PROBLEM DETAILS → In the copy, include no pictures, but reproduce every record exactly.

===

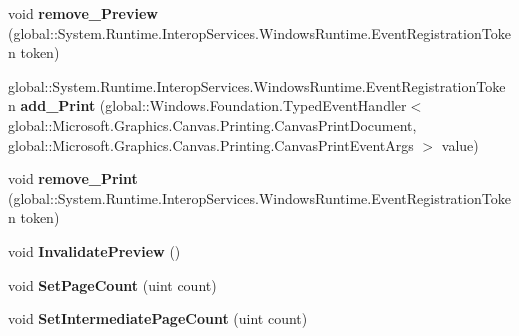 \begin{DoxyCompactItemize}
void {\bfseries remove\+\_\+\+Preview} (global\+::\+System.\+Runtime.\+Interop\+Services.\+Windows\+Runtime.\+Event\+Registration\+Token token)
\item 
\mbox{\label{interface_microsoft_1_1_graphics_1_1_canvas_1_1_printing_1_1_i_canvas_print_document_a4a78f4b715e692c620d4548df21d5ac0}} 
global\+::\+System.\+Runtime.\+Interop\+Services.\+Windows\+Runtime.\+Event\+Registration\+Token {\bfseries add\+\_\+\+Print} (global\+::\+Windows.\+Foundation.\+Typed\+Event\+Handler$<$ global\+::\+Microsoft.\+Graphics.\+Canvas.\+Printing.\+Canvas\+Print\+Document, global\+::\+Microsoft.\+Graphics.\+Canvas.\+Printing.\+Canvas\+Print\+Event\+Args $>$ value)
\item 
\mbox{\label{interface_microsoft_1_1_graphics_1_1_canvas_1_1_printing_1_1_i_canvas_print_document_a6c6e9590103da951592e47820ae53fdb}} 
void {\bfseries remove\+\_\+\+Print} (global\+::\+System.\+Runtime.\+Interop\+Services.\+Windows\+Runtime.\+Event\+Registration\+Token token)
\item 
\mbox{\label{interface_microsoft_1_1_graphics_1_1_canvas_1_1_printing_1_1_i_canvas_print_document_a6624a11a39bdacc1332f7370fe4e289a}} 
void {\bfseries Invalidate\+Preview} ()
\item 
\mbox{\label{interface_microsoft_1_1_graphics_1_1_canvas_1_1_printing_1_1_i_canvas_print_document_a27ce0b5fa1108240d85779236c1ab571}} 
void {\bfseries Set\+Page\+Count} (uint count)
\item 
\mbox{\label{interface_microsoft_1_1_graphics_1_1_canvas_1_1_printing_1_1_i_canvas_print_document_a7f760cb71cc746fd247a12e55ba416a1}} 
void {\bfseries Set\+Intermediate\+Page\+Count} (uint count)
\item 
\mbox{\label{interface_microsoft_1_1_graphics_1_1_canvas_1_1_printing_1_1_i_canvas_print_document_a1de4b2e4a0bbe65d5a50f8cfd5b275ff}} 

\end{DoxyCompactItemize}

===

SOLUTION TO THE EXERCISE →
 \begin{DoxyCompactItemize}
void {\bfseries remove\+\_\+\+Preview} (global\+::\+System.\+Runtime.\+Interop\+Services.\+Windows\+Runtime.\+Event\+Registration\+Token token)
\item 
\mbox{\label{interface_microsoft_1_1_graphics_1_1_canvas_1_1_printing_1_1_i_canvas_print_document_a4a78f4b715e692c620d4548df21d5ac0}} 
global\+::\+System.\+Runtime.\+Interop\+Services.\+Windows\+Runtime.\+Event\+Registration\+Token {\bfseries add\+\_\+\+Print} (global\+::\+Windows.\+Foundation.\+Typed\+Event\+Handler$<$ global\+::\+Microsoft.\+Graphics.\+Canvas.\+Printing.\+Canvas\+Print\+Document, global\+::\+Microsoft.\+Graphics.\+Canvas.\+Printing.\+Canvas\+Print\+Event\+Args $>$ value)
\item 
\mbox{\label{interface_microsoft_1_1_graphics_1_1_canvas_1_1_printing_1_1_i_canvas_print_document_a6c6e9590103da951592e47820ae53fdb}} 
void {\bfseries remove\+\_\+\+Print} (global\+::\+System.\+Runtime.\+Interop\+Services.\+Windows\+Runtime.\+Event\+Registration\+Token token)
\item 
\mbox{\label{interface_microsoft_1_1_graphics_1_1_canvas_1_1_printing_1_1_i_canvas_print_document_a6624a11a39bdacc1332f7370fe4e289a}} 
void {\bfseries Invalidate\+Preview} ()
\item 
\mbox{\label{interface_microsoft_1_1_graphics_1_1_canvas_1_1_printing_1_1_i_canvas_print_document_a27ce0b5fa1108240d85779236c1ab571}} 
void {\bfseries Set\+Page\+Count} (uint count)
\item 
\mbox{\label{interface_microsoft_1_1_graphics_1_1_canvas_1_1_printing_1_1_i_canvas_print_document_a7f760cb71cc746fd247a12e55ba416a1}} 
void {\bfseries Set\+Intermediate\+Page\+Count} (uint count)
\item 
\mbox{\label{interface_microsoft_1_1_graphics_1_1_canvas_1_1_printing_1_1_i_canvas_print_document_a1de4b2e4a0bbe65d5a50f8cfd5b275ff}} 

\end{DoxyCompactItemize}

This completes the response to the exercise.